Task statement:
Go through the entries and copy every line that has the string "decay" in it.

Records to use:
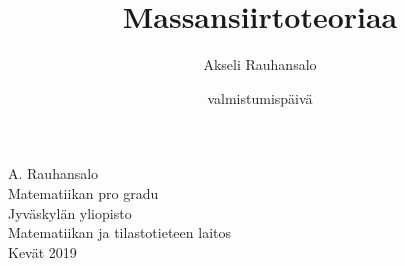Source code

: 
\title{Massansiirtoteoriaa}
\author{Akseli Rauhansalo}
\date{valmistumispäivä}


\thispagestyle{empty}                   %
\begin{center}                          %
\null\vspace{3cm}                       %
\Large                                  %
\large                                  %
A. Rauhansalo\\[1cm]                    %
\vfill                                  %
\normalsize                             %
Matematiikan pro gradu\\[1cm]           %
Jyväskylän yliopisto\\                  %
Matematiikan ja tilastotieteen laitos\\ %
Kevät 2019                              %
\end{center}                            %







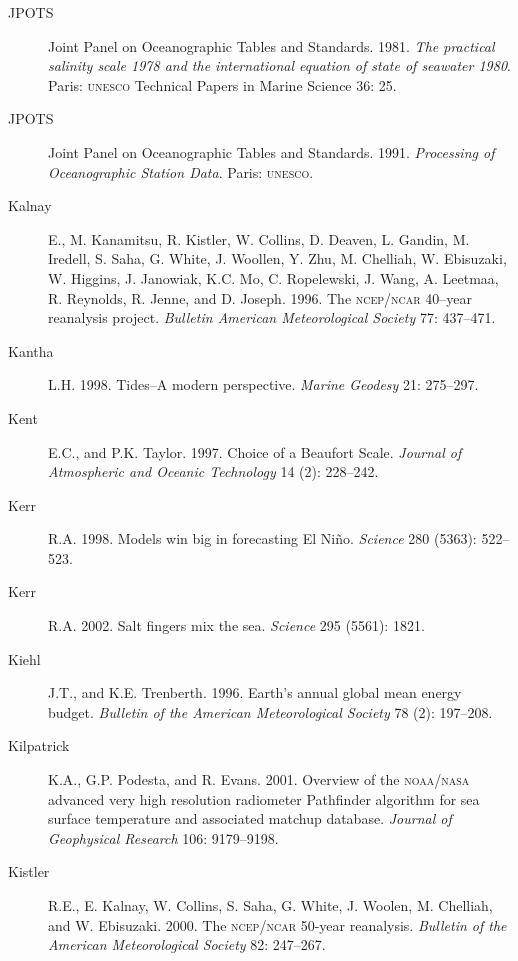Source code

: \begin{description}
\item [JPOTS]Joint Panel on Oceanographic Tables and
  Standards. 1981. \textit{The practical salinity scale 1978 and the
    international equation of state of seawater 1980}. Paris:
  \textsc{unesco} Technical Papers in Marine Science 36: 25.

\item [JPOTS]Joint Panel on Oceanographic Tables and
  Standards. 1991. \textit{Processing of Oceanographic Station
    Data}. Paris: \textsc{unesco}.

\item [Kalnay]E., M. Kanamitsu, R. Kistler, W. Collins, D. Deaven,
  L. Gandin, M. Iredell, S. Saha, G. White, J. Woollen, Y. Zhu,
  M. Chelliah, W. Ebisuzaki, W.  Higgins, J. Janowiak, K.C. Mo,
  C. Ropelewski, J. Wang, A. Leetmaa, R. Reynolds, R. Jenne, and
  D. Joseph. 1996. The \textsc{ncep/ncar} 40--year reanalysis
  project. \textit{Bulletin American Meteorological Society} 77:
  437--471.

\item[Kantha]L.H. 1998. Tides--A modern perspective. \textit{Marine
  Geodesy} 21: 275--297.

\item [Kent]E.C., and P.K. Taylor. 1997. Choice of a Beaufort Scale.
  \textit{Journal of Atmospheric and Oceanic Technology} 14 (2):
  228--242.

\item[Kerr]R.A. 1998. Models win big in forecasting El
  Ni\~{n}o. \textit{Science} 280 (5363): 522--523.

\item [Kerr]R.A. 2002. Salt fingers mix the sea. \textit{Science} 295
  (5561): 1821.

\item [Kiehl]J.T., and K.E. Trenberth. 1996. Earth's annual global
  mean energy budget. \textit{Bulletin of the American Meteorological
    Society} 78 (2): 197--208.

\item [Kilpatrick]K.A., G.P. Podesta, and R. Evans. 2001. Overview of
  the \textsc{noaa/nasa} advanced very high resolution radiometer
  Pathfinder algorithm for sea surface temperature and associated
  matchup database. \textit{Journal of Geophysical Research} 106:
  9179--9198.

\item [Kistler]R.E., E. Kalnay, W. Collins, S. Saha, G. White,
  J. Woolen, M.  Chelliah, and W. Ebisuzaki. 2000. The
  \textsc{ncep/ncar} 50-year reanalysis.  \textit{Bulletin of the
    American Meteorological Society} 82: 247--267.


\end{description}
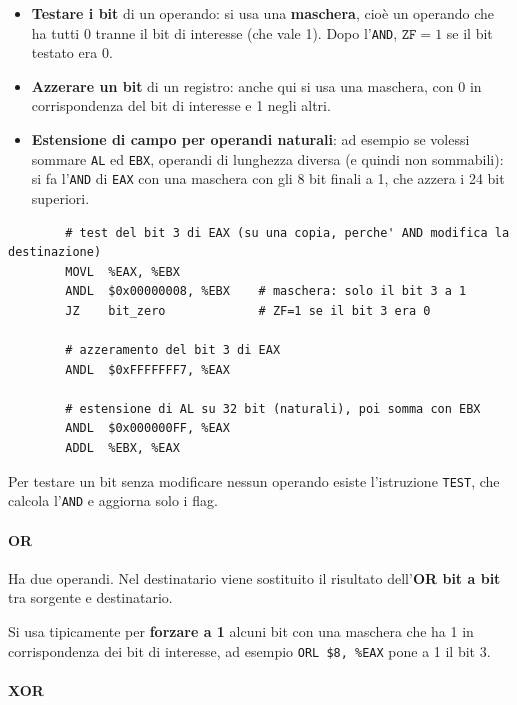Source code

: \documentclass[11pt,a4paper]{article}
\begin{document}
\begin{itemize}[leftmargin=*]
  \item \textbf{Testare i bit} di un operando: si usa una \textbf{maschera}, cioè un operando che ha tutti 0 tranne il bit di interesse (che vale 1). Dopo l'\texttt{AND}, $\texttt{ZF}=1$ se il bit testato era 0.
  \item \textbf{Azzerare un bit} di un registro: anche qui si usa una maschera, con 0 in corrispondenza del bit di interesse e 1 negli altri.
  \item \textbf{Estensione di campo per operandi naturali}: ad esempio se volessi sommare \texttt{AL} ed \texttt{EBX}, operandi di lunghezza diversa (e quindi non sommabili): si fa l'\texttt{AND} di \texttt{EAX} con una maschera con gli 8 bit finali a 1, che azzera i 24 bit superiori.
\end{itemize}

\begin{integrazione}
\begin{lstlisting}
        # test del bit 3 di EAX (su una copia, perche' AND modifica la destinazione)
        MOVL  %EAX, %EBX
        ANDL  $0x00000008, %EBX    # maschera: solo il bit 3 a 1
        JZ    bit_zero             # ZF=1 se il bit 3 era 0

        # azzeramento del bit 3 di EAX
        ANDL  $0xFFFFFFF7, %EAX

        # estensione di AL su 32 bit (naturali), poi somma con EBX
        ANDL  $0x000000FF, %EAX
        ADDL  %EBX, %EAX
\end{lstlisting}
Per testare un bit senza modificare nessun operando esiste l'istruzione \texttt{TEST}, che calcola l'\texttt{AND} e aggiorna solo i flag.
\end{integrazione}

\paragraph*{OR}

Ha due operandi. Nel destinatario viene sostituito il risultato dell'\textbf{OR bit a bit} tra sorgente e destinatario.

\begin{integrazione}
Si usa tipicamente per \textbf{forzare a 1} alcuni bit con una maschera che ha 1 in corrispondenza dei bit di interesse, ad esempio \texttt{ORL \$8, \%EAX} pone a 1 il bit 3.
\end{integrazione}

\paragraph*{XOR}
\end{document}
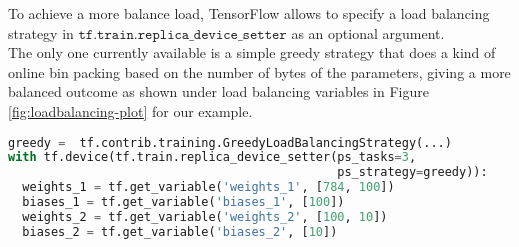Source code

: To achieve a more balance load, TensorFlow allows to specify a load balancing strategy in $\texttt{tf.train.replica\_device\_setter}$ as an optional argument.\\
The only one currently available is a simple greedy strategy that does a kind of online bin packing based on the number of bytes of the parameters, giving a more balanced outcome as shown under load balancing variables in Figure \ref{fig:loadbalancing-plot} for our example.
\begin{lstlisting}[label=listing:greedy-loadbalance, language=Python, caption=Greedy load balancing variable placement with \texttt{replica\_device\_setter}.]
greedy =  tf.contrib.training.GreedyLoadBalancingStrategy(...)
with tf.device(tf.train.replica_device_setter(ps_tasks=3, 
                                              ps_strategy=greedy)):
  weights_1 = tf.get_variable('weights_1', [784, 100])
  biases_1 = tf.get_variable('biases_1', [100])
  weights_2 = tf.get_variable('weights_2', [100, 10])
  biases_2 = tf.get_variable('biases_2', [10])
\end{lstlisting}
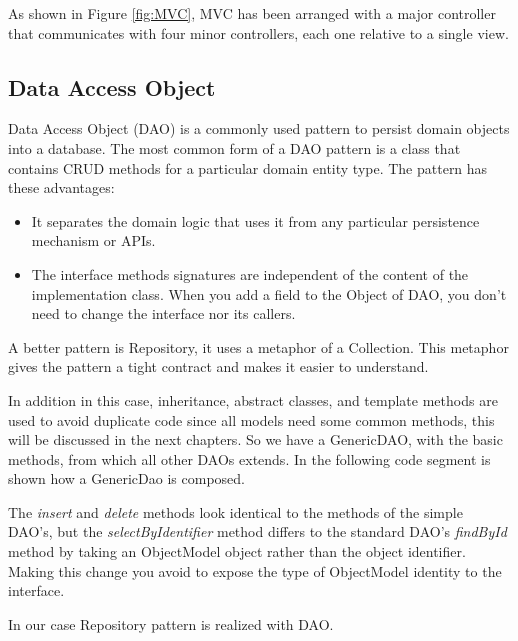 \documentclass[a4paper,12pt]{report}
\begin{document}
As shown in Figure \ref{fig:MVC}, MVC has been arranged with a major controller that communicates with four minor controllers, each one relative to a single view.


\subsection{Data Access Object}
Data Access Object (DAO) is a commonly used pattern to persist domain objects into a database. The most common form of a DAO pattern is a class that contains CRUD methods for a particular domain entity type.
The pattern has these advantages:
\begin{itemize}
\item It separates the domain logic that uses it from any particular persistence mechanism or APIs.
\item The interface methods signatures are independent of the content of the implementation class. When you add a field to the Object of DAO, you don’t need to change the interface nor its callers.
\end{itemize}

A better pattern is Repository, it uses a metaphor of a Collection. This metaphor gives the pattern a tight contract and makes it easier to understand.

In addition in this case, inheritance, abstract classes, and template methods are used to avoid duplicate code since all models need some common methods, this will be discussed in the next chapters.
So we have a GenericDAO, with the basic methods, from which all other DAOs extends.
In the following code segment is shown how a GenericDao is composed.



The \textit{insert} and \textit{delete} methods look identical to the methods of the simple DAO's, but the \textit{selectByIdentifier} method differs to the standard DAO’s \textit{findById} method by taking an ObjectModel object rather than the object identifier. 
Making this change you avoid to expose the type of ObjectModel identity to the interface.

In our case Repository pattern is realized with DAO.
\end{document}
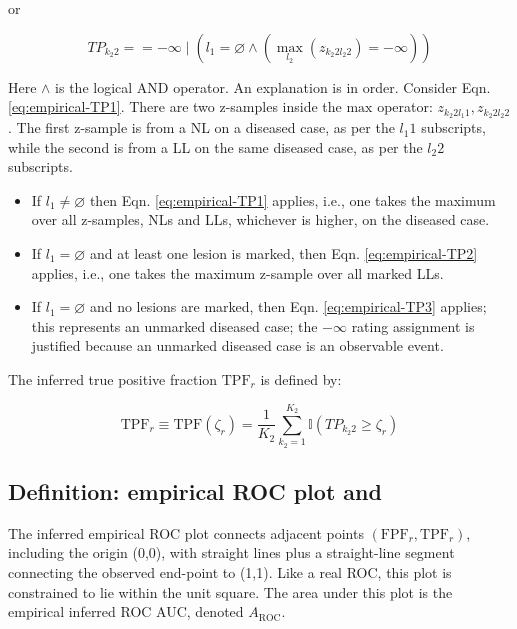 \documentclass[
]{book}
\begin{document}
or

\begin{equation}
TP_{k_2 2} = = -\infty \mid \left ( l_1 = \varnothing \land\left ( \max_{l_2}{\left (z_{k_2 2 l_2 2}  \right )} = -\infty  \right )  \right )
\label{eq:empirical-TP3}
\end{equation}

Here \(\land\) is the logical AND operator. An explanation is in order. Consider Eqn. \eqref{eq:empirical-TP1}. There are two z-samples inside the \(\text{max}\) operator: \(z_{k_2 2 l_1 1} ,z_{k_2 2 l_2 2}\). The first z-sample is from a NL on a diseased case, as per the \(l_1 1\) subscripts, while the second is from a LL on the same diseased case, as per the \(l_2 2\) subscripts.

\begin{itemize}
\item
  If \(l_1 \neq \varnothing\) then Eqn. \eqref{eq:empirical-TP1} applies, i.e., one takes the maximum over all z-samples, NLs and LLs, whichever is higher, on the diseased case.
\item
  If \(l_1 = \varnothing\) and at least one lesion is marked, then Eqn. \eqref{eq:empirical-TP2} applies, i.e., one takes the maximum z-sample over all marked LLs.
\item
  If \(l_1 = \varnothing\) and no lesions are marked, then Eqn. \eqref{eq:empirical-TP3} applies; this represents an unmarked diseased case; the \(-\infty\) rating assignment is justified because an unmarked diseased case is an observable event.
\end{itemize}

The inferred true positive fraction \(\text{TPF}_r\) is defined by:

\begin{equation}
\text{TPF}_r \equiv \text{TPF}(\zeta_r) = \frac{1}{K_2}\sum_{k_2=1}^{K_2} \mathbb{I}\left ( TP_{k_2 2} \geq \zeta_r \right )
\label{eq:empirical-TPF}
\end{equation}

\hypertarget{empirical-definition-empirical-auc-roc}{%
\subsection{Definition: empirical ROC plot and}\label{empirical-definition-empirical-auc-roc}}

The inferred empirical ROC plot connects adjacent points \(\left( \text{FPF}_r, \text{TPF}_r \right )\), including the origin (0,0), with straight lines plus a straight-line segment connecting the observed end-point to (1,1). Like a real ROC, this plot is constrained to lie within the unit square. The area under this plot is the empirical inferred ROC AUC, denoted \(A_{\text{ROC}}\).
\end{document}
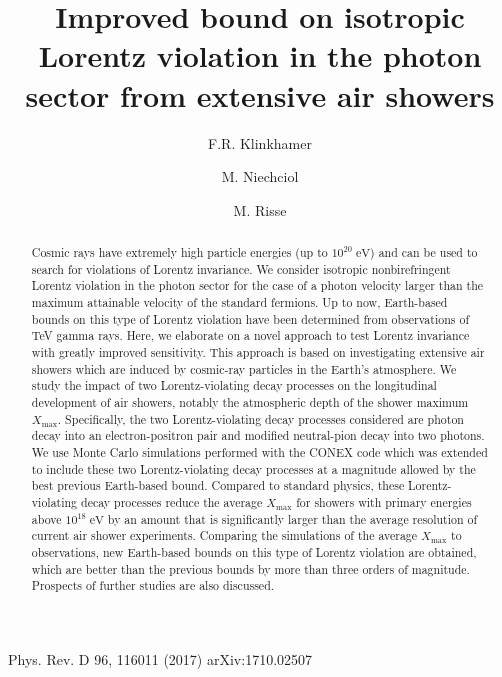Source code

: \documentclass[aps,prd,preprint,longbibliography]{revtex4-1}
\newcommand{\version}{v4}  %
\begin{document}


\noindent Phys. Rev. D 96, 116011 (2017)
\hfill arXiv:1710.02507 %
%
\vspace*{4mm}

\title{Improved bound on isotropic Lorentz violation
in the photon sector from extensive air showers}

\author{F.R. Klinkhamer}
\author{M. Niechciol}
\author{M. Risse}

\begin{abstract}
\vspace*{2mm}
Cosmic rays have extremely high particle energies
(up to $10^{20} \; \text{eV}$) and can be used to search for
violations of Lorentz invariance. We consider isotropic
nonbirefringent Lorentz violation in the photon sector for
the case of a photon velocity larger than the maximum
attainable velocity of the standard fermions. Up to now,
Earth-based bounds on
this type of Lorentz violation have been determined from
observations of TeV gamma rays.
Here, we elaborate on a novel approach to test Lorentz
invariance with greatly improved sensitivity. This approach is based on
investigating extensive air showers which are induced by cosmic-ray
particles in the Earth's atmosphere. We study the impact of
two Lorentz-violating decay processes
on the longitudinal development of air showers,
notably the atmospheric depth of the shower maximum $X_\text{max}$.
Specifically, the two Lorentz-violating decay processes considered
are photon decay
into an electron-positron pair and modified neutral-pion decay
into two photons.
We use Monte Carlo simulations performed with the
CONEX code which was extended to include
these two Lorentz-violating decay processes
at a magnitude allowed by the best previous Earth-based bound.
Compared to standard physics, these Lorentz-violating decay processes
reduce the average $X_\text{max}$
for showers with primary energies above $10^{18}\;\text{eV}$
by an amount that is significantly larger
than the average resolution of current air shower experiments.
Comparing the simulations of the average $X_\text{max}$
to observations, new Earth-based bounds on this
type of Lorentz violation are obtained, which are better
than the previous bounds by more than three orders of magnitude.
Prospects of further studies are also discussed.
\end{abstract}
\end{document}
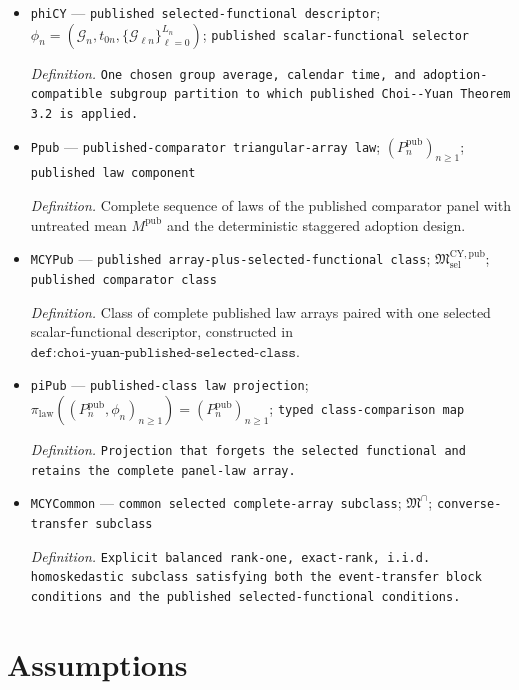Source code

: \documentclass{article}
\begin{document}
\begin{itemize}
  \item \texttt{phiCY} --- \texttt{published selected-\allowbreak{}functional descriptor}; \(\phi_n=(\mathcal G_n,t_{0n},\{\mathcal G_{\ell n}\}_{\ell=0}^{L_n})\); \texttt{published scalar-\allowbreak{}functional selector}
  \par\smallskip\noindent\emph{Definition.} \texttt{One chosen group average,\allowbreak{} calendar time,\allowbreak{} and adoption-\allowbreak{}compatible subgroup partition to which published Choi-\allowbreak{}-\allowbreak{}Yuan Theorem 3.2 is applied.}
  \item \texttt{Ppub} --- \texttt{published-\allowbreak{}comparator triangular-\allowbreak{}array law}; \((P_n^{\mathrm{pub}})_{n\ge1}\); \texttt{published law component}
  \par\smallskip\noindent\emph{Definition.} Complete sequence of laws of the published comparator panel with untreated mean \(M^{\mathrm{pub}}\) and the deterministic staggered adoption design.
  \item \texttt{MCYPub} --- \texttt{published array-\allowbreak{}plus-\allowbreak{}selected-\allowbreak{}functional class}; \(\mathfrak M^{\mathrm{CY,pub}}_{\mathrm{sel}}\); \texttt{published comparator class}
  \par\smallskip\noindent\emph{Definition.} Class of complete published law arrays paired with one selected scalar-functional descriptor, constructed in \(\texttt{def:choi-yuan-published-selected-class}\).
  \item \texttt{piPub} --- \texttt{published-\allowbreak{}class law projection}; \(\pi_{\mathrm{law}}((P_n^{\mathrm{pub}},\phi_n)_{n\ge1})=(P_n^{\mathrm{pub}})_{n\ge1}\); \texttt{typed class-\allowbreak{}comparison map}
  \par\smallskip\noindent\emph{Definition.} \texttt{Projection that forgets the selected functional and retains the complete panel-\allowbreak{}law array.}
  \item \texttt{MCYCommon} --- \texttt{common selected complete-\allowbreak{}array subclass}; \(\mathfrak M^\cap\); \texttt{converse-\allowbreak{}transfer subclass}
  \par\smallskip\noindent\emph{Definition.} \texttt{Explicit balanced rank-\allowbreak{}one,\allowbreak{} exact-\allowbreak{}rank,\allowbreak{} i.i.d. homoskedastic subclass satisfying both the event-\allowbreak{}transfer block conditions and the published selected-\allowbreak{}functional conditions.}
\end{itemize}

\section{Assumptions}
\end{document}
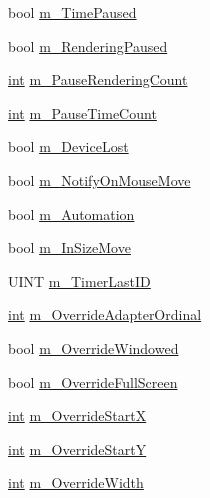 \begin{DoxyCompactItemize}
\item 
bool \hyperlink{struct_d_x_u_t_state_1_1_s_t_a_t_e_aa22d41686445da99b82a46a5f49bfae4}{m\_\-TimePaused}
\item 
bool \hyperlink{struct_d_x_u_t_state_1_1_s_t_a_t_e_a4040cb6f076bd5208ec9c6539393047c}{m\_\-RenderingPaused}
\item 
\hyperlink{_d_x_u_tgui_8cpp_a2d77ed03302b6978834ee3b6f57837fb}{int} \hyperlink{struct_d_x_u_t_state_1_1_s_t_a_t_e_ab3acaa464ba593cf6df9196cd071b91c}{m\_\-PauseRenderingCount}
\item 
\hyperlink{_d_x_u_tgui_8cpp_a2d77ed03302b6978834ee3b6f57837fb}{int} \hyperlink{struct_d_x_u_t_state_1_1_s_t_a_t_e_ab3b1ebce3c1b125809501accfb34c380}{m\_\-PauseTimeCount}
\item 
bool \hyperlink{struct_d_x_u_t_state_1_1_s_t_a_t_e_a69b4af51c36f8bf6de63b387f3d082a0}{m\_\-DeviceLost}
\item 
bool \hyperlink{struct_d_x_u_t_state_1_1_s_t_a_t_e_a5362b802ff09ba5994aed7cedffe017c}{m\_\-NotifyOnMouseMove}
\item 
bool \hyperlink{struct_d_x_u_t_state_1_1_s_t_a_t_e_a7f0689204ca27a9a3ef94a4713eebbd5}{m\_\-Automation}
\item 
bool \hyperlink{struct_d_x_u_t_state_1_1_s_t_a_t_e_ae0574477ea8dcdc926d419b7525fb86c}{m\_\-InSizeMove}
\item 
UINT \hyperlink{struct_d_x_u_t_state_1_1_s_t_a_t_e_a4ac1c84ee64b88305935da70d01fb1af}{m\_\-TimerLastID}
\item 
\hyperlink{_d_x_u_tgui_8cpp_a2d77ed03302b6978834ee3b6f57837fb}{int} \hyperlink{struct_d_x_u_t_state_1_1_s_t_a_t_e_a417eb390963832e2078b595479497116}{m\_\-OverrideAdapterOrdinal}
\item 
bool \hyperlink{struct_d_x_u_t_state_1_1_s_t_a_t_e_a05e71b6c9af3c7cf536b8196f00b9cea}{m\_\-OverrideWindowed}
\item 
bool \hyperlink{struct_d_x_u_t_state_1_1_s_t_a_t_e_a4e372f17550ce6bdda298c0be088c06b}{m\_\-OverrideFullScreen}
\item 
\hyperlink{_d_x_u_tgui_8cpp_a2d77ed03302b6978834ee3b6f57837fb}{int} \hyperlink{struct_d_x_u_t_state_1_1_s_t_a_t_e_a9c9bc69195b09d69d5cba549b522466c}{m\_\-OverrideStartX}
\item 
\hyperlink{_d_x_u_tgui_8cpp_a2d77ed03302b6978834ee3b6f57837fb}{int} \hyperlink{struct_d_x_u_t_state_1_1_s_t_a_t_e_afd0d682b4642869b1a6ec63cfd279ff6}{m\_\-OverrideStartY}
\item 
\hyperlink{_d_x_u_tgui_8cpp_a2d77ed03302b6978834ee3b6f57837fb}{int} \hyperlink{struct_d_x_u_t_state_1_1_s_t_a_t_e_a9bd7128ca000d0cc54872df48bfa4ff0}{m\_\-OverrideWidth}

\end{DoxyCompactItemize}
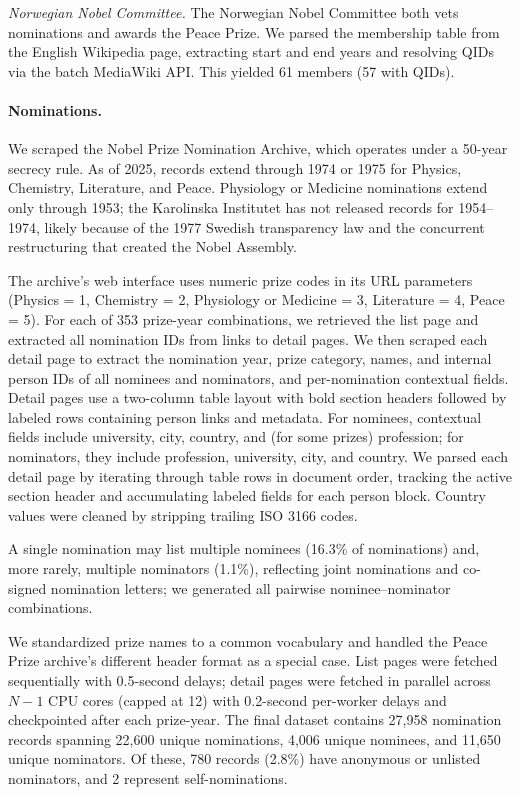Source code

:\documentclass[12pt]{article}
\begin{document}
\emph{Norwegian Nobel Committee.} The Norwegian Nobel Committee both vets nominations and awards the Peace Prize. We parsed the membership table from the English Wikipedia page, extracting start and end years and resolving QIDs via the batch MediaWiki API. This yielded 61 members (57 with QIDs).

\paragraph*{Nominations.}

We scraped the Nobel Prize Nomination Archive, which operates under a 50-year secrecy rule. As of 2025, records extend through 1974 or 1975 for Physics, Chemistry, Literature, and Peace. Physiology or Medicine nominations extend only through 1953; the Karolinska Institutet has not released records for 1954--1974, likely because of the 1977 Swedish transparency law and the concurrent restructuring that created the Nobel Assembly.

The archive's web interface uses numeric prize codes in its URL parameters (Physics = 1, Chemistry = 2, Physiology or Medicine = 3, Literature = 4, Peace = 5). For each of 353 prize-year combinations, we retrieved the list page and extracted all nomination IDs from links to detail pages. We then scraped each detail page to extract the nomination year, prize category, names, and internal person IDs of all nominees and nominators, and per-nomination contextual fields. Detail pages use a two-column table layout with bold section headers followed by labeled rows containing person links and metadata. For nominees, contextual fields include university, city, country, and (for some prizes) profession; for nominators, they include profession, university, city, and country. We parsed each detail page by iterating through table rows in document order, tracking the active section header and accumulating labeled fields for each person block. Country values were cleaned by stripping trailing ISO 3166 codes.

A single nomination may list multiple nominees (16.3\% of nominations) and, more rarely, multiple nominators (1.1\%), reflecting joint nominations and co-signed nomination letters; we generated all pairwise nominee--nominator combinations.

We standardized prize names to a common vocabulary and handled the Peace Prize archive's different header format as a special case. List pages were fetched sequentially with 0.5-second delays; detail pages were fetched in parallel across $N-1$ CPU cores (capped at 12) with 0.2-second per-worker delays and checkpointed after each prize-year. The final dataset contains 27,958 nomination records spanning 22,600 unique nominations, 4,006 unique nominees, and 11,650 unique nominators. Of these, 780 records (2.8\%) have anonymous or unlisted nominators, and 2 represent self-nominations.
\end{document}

Result below:
two Lorentz-violating decay processes
Specifically, the two Lorentz-violating decay processes considered
are photon decay
into an electron-positron pair and modified neutral-pion decay
these two Lorentz-violating decay processes
Compared to standard physics, these Lorentz-violating decay processes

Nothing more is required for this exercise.